Report all lines from the entries below in which "that" appears.

Segment Start: Provided material

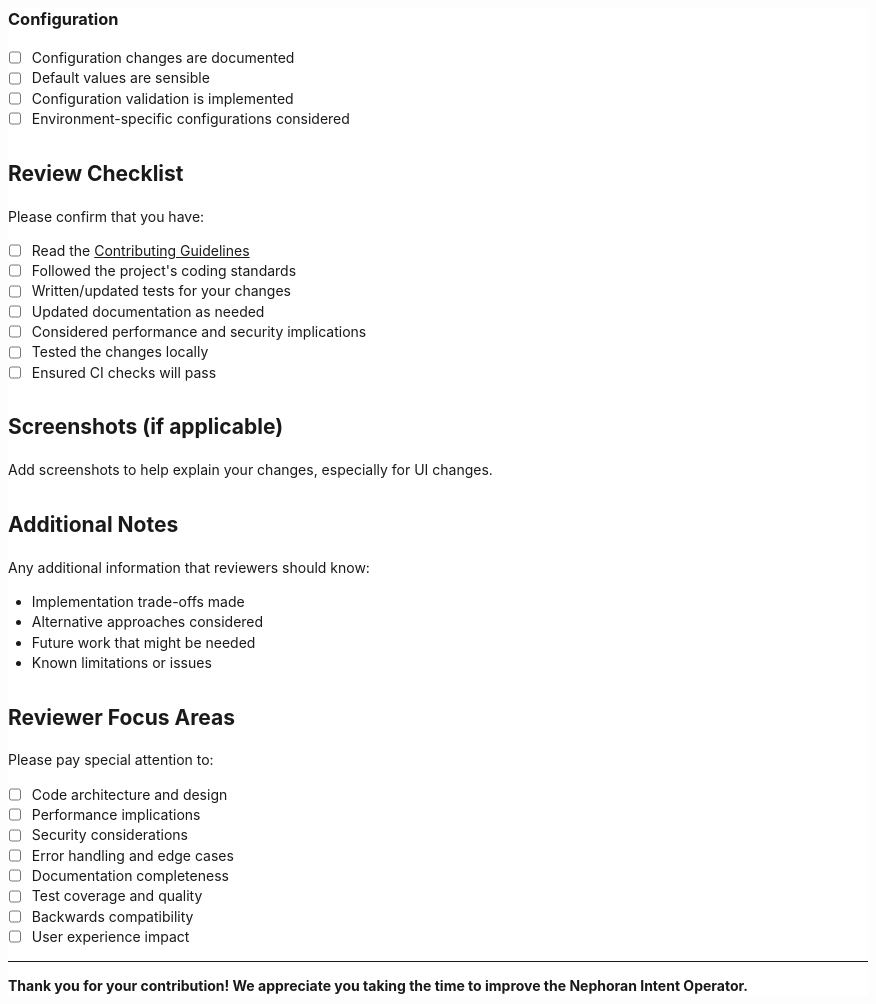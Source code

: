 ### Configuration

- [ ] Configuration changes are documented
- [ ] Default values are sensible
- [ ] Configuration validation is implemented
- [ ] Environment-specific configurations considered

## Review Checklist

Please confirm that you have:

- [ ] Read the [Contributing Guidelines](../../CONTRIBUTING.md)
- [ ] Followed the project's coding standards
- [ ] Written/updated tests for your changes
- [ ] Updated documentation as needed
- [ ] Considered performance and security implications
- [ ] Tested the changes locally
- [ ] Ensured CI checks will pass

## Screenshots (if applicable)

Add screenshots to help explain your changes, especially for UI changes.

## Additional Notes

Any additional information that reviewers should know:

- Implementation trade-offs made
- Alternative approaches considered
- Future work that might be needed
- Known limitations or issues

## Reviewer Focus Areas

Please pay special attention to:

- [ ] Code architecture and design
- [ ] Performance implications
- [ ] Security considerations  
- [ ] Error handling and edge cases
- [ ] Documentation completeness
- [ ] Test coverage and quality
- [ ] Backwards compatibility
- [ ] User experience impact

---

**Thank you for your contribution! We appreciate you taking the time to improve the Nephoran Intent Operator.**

Segment End: Provided material

- Output for this task:
Please confirm that you have:
Any additional information that reviewers should know:
- Future work that might be needed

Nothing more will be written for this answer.